_Provided data_

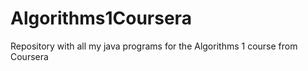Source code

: # Algorithms1Coursera
Repository with all my java programs for the Algorithms 1 course from Coursera
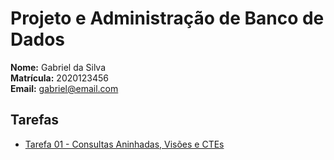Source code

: # Projeto e Administração de Banco de Dados

**Nome:** Gabriel da Silva  
**Matrícula:** 2020123456  
**Email:** gabriel@email.com  

## Tarefas

- [Tarefa 01 - Consultas Aninhadas, Visões e CTEs](tarefas/t01/tarefa01.md)
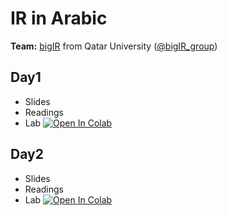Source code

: # IR in Arabic 

**Team:** [bigIR](https://sites.google.com/view/bigir) from Qatar University ([@bigIR_group](https://twitter.com/bigIR_group))

## Day1
* Slides
* Readings
* Lab [![Open In Colab](https://colab.research.google.com/assets/colab-badge.svg)]()

## Day2
* Slides
* Readings
* Lab [![Open In Colab](https://colab.research.google.com/assets/colab-badge.svg)](https://colab.research.google.com/drive/1nG5bSMHj29HRfUSfSzCg_X-GgSj7utVx?usp=sharing)


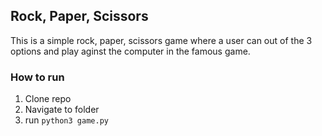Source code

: ## Rock, Paper, Scissors

This is a simple rock, paper, scissors game where a user can out of the 3 options and play aginst the computer in the famous game.

### How to run

1. Clone repo
2. Navigate to folder
3. run `python3 game.py`
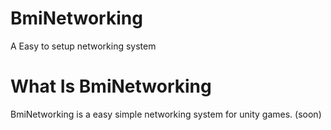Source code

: # BmiNetworking
A Easy to setup networking system


# What Is BmiNetworking

BmiNetworking is a easy simple networking system for unity games.
(soon)


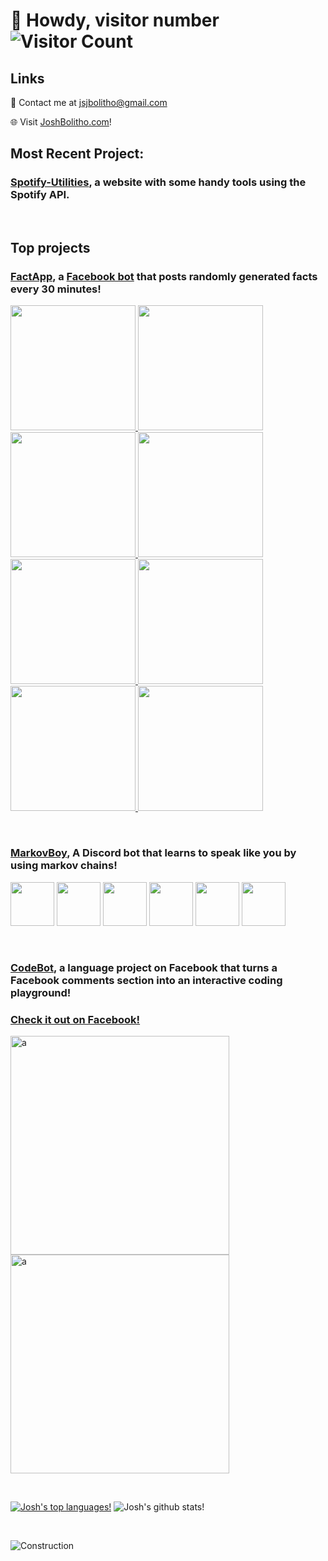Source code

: # 🤠 Howdy, visitor number ![Visitor Count](https://profile-counter.glitch.me/JoshBolitho/count.svg)

## Links
📧 Contact me at jsjbolitho@gmail.com

🌐 Visit [JoshBolitho.com](https://www.joshbolitho.com)!

## Most Recent Project:

### [Spotify-Utilities](https://github.com/JoshBolitho/Spotify-Utilities), a website with some handy tools using the Spotify API.

&nbsp;

## Top projects

### [FactApp](https://github.com/JoshBolitho/FactApp), a [Facebook bot](https://www.facebook.com/FactBotMarkov/) that posts randomly generated facts every 30 minutes!
<a href="https://www.facebook.com/FactBotMarkov/">
  
  <img src="https://user-images.githubusercontent.com/17404588/120011534-80660700-c032-11eb-9287-f4e47bc047ce.png" width="200" height="auto" /> 
  <img src="https://user-images.githubusercontent.com/17404588/120010241-041ef400-c031-11eb-93ef-219fcfe1c19b.png" width="200" height="auto" />
  <img src="https://user-images.githubusercontent.com/17404588/120011594-970c5e00-c032-11eb-92bb-102e1a6269a5.png" width="200" height="auto" />
  <img src="https://user-images.githubusercontent.com/17404588/120010244-05502100-c031-11eb-8cd2-18c01efaa542.png" width="200" height="auto" />
  <img src="https://user-images.githubusercontent.com/17404588/120011611-9c69a880-c032-11eb-916e-bd36cd3db5e0.png" width="200" height="auto" />
  <img src="https://user-images.githubusercontent.com/17404588/120011640-a4294d00-c032-11eb-8f53-f681315f0a16.png" width="200" height="auto" />
  <img src="https://user-images.githubusercontent.com/17404588/120011675-ad1a1e80-c032-11eb-80be-67a81966fd7e.png" width="200" height="auto" />
  <img src="https://user-images.githubusercontent.com/17404588/120011628-9ffd2f80-c032-11eb-8f86-4f6462402d68.png" width="200"height="auto" />
</a>

&nbsp;

### [MarkovBoy](https://github.com/JoshBolitho/MarkovBoy), A Discord bot that learns to speak like you by using markov chains!
<div>
  <img src="https://user-images.githubusercontent.com/17404588/120015260-40ede980-c037-11eb-884d-6358fe03ae4a.JPG" width="auto" height="70" />
  <img src="https://user-images.githubusercontent.com/17404588/120015268-421f1680-c037-11eb-9fd0-15f18b018154.JPG" width="auto" height="70" />
  <img src="https://user-images.githubusercontent.com/17404588/120015274-43504380-c037-11eb-9bdf-7a30703d9e6f.JPG" width="auto" height="70" />
  <img src="https://user-images.githubusercontent.com/17404588/120015277-43e8da00-c037-11eb-8e12-ce58063b0b1d.JPG" width="auto" height="70" />
  <img src="https://user-images.githubusercontent.com/17404588/120015269-42b7ad00-c037-11eb-8fce-17613b3cbb5b.JPG" width="auto" height="70" />
  <img src="https://user-images.githubusercontent.com/17404588/120015280-43e8da00-c037-11eb-9226-c19eca5615e8.JPG" width="auto" height="70" />
</div>

&nbsp;

### [CodeBot](https://github.com/JoshBolitho/CodeBot), a language project on Facebook that turns a Facebook comments section into an interactive coding playground! 

### [Check it out on Facebook!](https://www.facebook.com/CodeBotOfficial/)

<img width="350" alt="a" src="https://user-images.githubusercontent.com/17404588/127153720-215c145e-e140-4353-bd90-e444d706b0cd.png"><img width="350" alt="a" src="https://user-images.githubusercontent.com/17404588/127153741-10f8c63e-d604-47e5-ba71-db22a3aefca4.png">

&nbsp;

[![Josh's top languages!](https://github-readme-stats.vercel.app/api/top-langs/?username=JoshBolitho&theme=cobalt)](https://github.com/joshBolitho/github-readme-stats)
![Josh's github stats!](https://github-readme-stats.vercel.app/api?username=JoshBolitho&theme=cobalt) 

&nbsp;

![Construction](https://images2.minutemediacdn.com/image/upload/c_fit,f_auto,fl_lossy,q_auto,w_728/v1555999902/shape/mentalfloss/construction_8.gif)
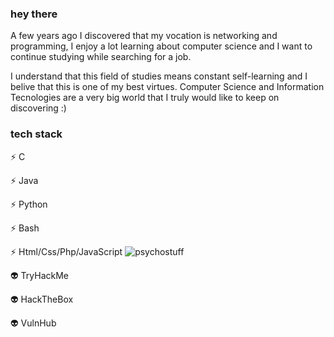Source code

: ### hey there

A few years ago I discovered that my vocation is networking and programming, I enjoy a lot learning about computer science and I want to continue studying while searching for a job.

I understand that this field of studies means constant self-learning and I belive that this is one of my best virtues.
Computer Science and Information Tecnologies are a very big world that I truly would like to keep on discovering :)


### tech stack

 ⚡ C
 
 ⚡ Java
 
 ⚡ Python

 ⚡ Bash
 
 ⚡ Html/Css/Php/JavaScript                                                                 ![psychostuff](https://user-images.githubusercontent.com/28149894/236699565-9186e8c1-4ec6-42b9-a71e-3ea1598ca5ca.jpg)
  
 👽 TryHackMe
 
 👽 HackTheBox
 
 👽 VulnHub
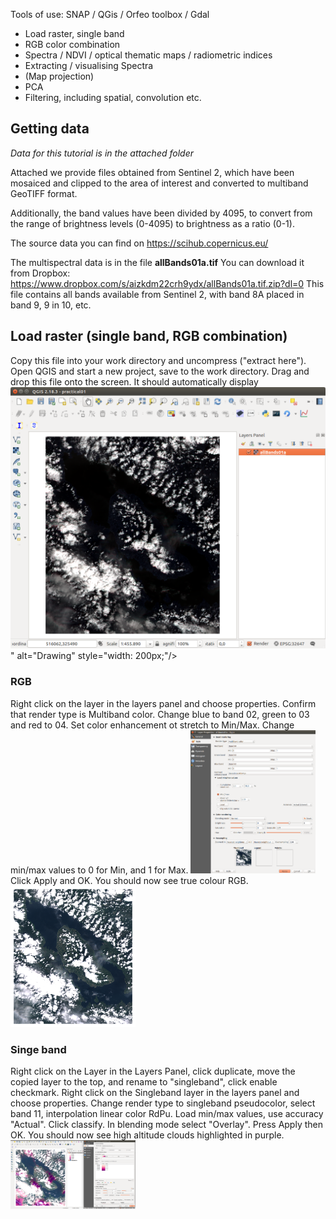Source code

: Tools of use:  SNAP / QGis / Orfeo toolbox / Gdal

* Load raster, single band
* RGB color combination
* Spectra / NDVI / optical thematic maps / radiometric indices
* Extracting / visualising Spectra 
* (Map projection)
* PCA
* Filtering, including spatial, convolution etc.

## Getting data
_Data for this tutorial is in the attached folder_

Attached we provide files obtained from Sentinel 2, 
which have been mosaiced and clipped to the area of 
interest and converted to multiband GeoTIFF format.

Additionally, the band values have been divided by 4095, to convert from
the range of brightness levels (0-4095) to brightness as a ratio (0-1).

The source data you can find on https://scihub.copernicus.eu/

The multispectral data is in the file **allBands01a.tif**
You can download it from Dropbox: https://www.dropbox.com/s/aizkdm22crh9ydx/allBands01a.tif.zip?dl=0
This file contains all bands available from Sentinel 2, with band 8A placed in band 9, 9 in 10, etc.

## Load raster (single band, RGB combination)
Copy this file into your work directory and uncompress ("extract here"). 
Open QGIS and start a new project, save to the work directory.
Drag and drop this file onto the screen. 
It should automatically display
![](illustrations/load.png)
" alt="Drawing" style="width: 200px;"/>

### RGB
Right click on the layer in the layers panel and choose properties. 
Confirm that render type is Multiband color. Change blue to band 02, green to 03 and red to 04.
Set color enhancement ot stretch to Min/Max. Change min/max values to 0 for Min, and 1 for Max.
<img src="illustrations/ScreenshotRGB.png" alt="Drawing" style="width: 200px;"/>
Click Apply and OK. You should now see true colour RGB.
<img src="illustrations/TrueColourRGB01.png" alt="Drawing" style="width: 200px;"/>

### Singe band
Right click on the Layer in the Layers Panel, click duplicate, 
move the copied layer to the top, and rename to "singleband", click enable checkmark.
Right click on the Singleband layer in the layers panel and choose properties. 
Change render type to singleband pseudocolor, select band 11, interpolation linear color RdPu.
Load min/max values, use accuracy "Actual". Click classify.
In blending mode select "Overlay". Press Apply then OK.
You should now see high altitude clouds highlighted in purple. 
<img src="illustrations/cirrus-Clouds.png" alt="Drawing" style="width: 200px;"/>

_Work instructions_
With the first line being the one containing "spatial, convolution etc." and the last line the one containing "Click Apply and", transcribe exactly the lines above that fall in that range.

_Written response_
* Filtering, including spatial, convolution etc.

## Getting data
_Data for this tutorial is in the attached folder_

Attached we provide files obtained from Sentinel 2, 
which have been mosaiced and clipped to the area of 
interest and converted to multiband GeoTIFF format.

Additionally, the band values have been divided by 4095, to convert from
the range of brightness levels (0-4095) to brightness as a ratio (0-1).

The source data you can find on https://scihub.copernicus.eu/

The multispectral data is in the file **allBands01a.tif**
You can download it from Dropbox: https://www.dropbox.com/s/aizkdm22crh9ydx/allBands01a.tif.zip?dl=0
This file contains all bands available from Sentinel 2, with band 8A placed in band 9, 9 in 10, etc.

## Load raster (single band, RGB combination)
Copy this file into your work directory and uncompress ("extract here"). 
Open QGIS and start a new project, save to the work directory.
Drag and drop this file onto the screen. 
It should automatically display
![](illustrations/load.png)
" alt="Drawing" style="width: 200px;"/>

### RGB
Right click on the layer in the layers panel and choose properties. 
Confirm that render type is Multiband color. Change blue to band 02, green to 03 and red to 04.
Set color enhancement ot stretch to Min/Max. Change min/max values to 0 for Min, and 1 for Max.
<img src="illustrations/ScreenshotRGB.png" alt="Drawing" style="width: 200px;"/>
Click Apply and OK. You should now see true colour RGB.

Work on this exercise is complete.